Under the agreement, spelled out in a joint English and Japanese press release issued late Saturday night in Tokyo(http://www.usda.gov/Newsroom/0165.04.html), the U.S. and Japan will “actively engage in consultations, including a working group…over the period of this summer. At the same time, the two sides will respectively pursue domestic discussions and make efforts so as to reach a final conclusion by sometime around summer on the resumption of the importation of both American and Japanese beef.”

Initial Japanese media reaction to the press release Saturday night was relatively muted, Haggard reported, with several television stations providing brief and factual coverage of the major elements of the press release. Members of the trade media contacted by USMEF, however, expressed some surprise at the absence of government of Japan references in either the press release or the post-meeting press briefing to 100-percent BSE testing, a measure Japan’s Ministry of Agriculture, Fish and Forestry (MAFF) officials have publicly stated would have to be undertaken by the U.S. cattle industry in order to regain export eligibility to Japan.

During a post-meeting press briefing, Japanese media questions directed toward Japanese officials largely focused on what appeared to be a softening in the Japan position on comprehensive BSE testing. Japan Food Safety Commission officials stated that Japan’s current domestic 100-percent testing requirement would be re-evaluated. Moreover, it is understood that the first technical item for discussion by the working group – the “definition” of BSE – may consist of further analysis of Japan’s positive test results of two very young animals, age 21 and 23 months, the youngest animals to test positive for BSE under routine surveillance programs. Various officials, politicians and consumer groups have cited the two findings as justification for maintaining a 100-percent testing regime, while others question whether the animals were, in fact, actually positive for BSE. 

The agreement, phrased in the press release as a “shared…recognition,” calls for the establishment of a technical working group, composed of technical experts from both sides, who will meet monthly until this summer to discuss six technical issues: 1) definition of BSE and method of testing; 2) definition of specified risk materials and the method of removal; 3) appropriate surveillance; 4) appropriate feed ban implementation; 5) cattle month-age identification; and 6) other issues. The working group is to be “launched” in mid-May, and is to be composed of BSE experts and working level government officials from both sides. The framework also calls for U.S.-Japanese consultations during the working group deliberations at the undersecretary/director-general level should it be needed. Finally, the framework calls for communication with the public, via press briefings, by the working group.

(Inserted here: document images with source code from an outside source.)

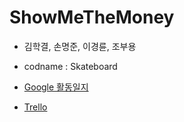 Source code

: # ShowMeTheMoney

* 김학결, 손명준, 이경륜, 조부용
* codname : Skateboard

* [Google 활동일지](https://docs.google.com/spreadsheet/ccc?key=0An4dSPBAkBuYdFdMampwUnVzQi1RUzR6Q0RiUU5YNFE&usp=sharing#gid=62)
* [Trello](https://trello.com/b/BXTEEiDe/show-me-the-money)


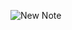 ![New Note](https://www.websequencediagrams.com/cgi-bin/cdraw?lz=YnJvd3Nlci0-c2VydmVyOiBIVFRQIFBPU1QgaHR0cHM6Ly9zdHVkaWVzLmNzLmhlbHNpbmtpLmZpL2V4YW1wbGVhcHAvbmV3X25vdGUKAD8GLS0-AFAHOiBTdGF0dXMgY29kZSAzMDIgImZvdW5kIgoAYhZHRQBKLW90ZXMAYRNSZWxvYWRzIHBhZ2UAJEVtYWluLmNzcwADSmoAgSQUAF4JAAQXanMKCgpub3RlIG92ZXIgAIJcCACCRAggc3RhcnRzIGV4ZWN1dGluZyBqcy1jb2RlCnRoYXQgcmVxdWVzdHMgSlNPTiBkYXRhIGZyb20gAINzBiAKZW5kIACDQAUAgldFZGF0YS5qc29uAIQBEwASCgCBMhwAgUEGZXMgdGhlIGV2ZW50IGhhbmRsZXIAgUgIbmRlcnMAgS8FcyB0byBkaXNwbGF5AIE_Cg&s=default)
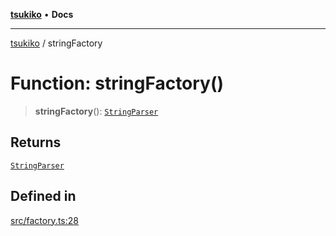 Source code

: [**tsukiko**](../README.md) • **Docs**

***

[tsukiko](../README.md) / stringFactory

# Function: stringFactory()

> **stringFactory**(): [`StringParser`](../classes/StringParser.md)

## Returns

[`StringParser`](../classes/StringParser.md)

## Defined in

[src/factory.ts:28](https://github.com/BIYUEHU/tsukiko/blob/eb4b04a16e9c40909bed9d6503bd49914851f300/src/factory.ts#L28)
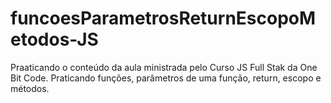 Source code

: # funcoesParametrosReturnEscopoMetodos-JS
Praaticando o conteúdo da aula ministrada pelo Curso JS Full Stak da One Bit Code. Praticando funções, parâmetros de uma função, return, escopo e métodos.
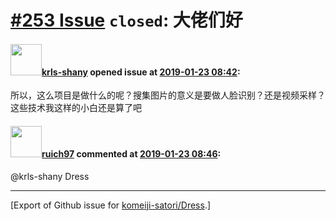 # [\#253 Issue](https://github.com/komeiji-satori/Dress/issues/253) `closed`: 大佬们好

#### <img src="https://avatars.githubusercontent.com/u/30492928?u=e709326bc354144a88d338f069a42af9db787fed&v=4" width="50">[krls-shany](https://github.com/krls-shany) opened issue at [2019-01-23 08:42](https://github.com/komeiji-satori/Dress/issues/253):

所以，这么项目是做什么的呢？搜集图片的意义是要做人脸识别？还是视频采样？这些技术我这样的小白还是算了吧

#### <img src="https://avatars.githubusercontent.com/u/32833901?u=01dbe92f009702d07938cff503732659e769bc08&v=4" width="50">[ruich97](https://github.com/ruich97) commented at [2019-01-23 08:46](https://github.com/komeiji-satori/Dress/issues/253#issuecomment-456717879):

@krls-shany Dress


-------------------------------------------------------------------------------



[Export of Github issue for [komeiji-satori/Dress](https://github.com/komeiji-satori/Dress).]
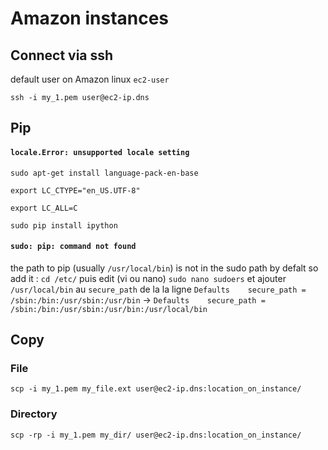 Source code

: # Amazon instances

## Connect via ssh

default user on Amazon linux `ec2-user`

`ssh -i my_1.pem user@ec2-ip.dns`

## Pip 

#### `locale.Error: unsupported locale setting`

`sudo apt-get install language-pack-en-base`

`export LC_CTYPE="en_US.UTF-8"`

`export LC_ALL=C`

`sudo pip install ipython`

#### `sudo: pip: command not found`

the path to pip (usually `/usr/local/bin`) is not in the sudo path by defalt so add it : `cd /etc/` puis edit (vi ou nano) `sudo nano sudoers` et ajouter `/usr/local/bin` au `secure_path` de la  la ligne `Defaults    secure_path = /sbin:/bin:/usr/sbin:/usr/bin` -> `Defaults    secure_path = /sbin:/bin:/usr/sbin:/usr/bin:/usr/local/bin`

## Copy 

### File

`scp -i my_1.pem my_file.ext user@ec2-ip.dns:location_on_instance/`

### Directory

`scp -rp -i my_1.pem my_dir/ user@ec2-ip.dns:location_on_instance/`
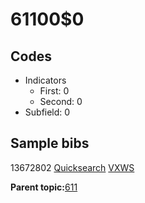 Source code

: # 61100$0

## Codes

-   Indicators
    -   First: 0
    -   Second: 0
-   Subfield: 0

## Sample bibs

13672802 [Quicksearch](https://search.library.yale.edu/catalog/13672802) [VXWS](http://prodorbis.library.yale.edu:7014/vxws/GetHoldingsService?bibId=13672802)

**Parent topic:**[611](../../tags/611/611.md)

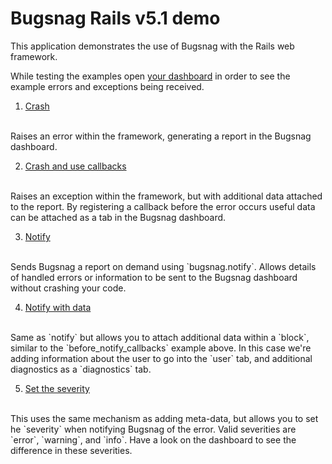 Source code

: # Bugsnag Rails v5.1 demo

This application demonstrates the use of Bugsnag with the Rails web framework.

While testing the examples open [your dashboard](https://app.bugsnag.com) in order to see the example errors and exceptions being received.

1. [Crash](/crash)
<br/>
    Raises an error within the framework, generating a report in the Bugsnag dashboard.

2. [Crash and use callbacks](/crash_with_callback)
<br/>
    Raises an exception within the framework, but with additional data attached to the report.  By registering a callback before the error occurs useful data can be attached as a tab in the Bugsnag dashboard.

3. [Notify](/notify)
<br/>
    Sends Bugsnag a report on demand using `bugsnag.notify`.  Allows details of handled errors or information to be sent to the Bugsnag dashboard without crashing your code.

4. [Notify with data](/notify_data)
<br/>
    Same as `notify` but allows you to attach additional data within a `block`, similar to the `before_notify_callbacks` example above.  In this case we're adding information about the user to go into the `user` tab, and additional diagnostics as a `diagnostics` tab.

5. [Set the severity](/notify_severity)
<br/>
    This uses the same mechanism as adding meta-data, but allows you to set he `severity` when notifying Bugsnag of the error.  Valid severities are `error`, `warning`, and `info`.  Have a look on the dashboard to see the difference in these severities.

“This doesn’t mean that we will be shipping beef to Japan next week,” Seng noted. “What it does mean is that both governments recognize the mutual importance of U.S. beef trade and the need to base future trade decisions on science, and that they have laid out a plan and a timetable that will lead to trade resumption. This is a critical and needed first step. I compliment the negotiating teams of both countries for their effort to establish this framework for future discussions.”

In 2003, according to USDA statistics, total U.S. beef and beef variety meat exports increased 3 percent in volume to 1.28 million metric tons, while value increased 21 percent to $3.86 billion. Exports now account for nearly 13 percent of U.S. beef production on a wholesale weight basis.

The U.S. Meat Export Federation is the trade association responsible for developing international markets for the U.S. red meat industry and is funded by USDA, exporting companies, and the beef, pork, corn, sorghum and soybean checkoff programs.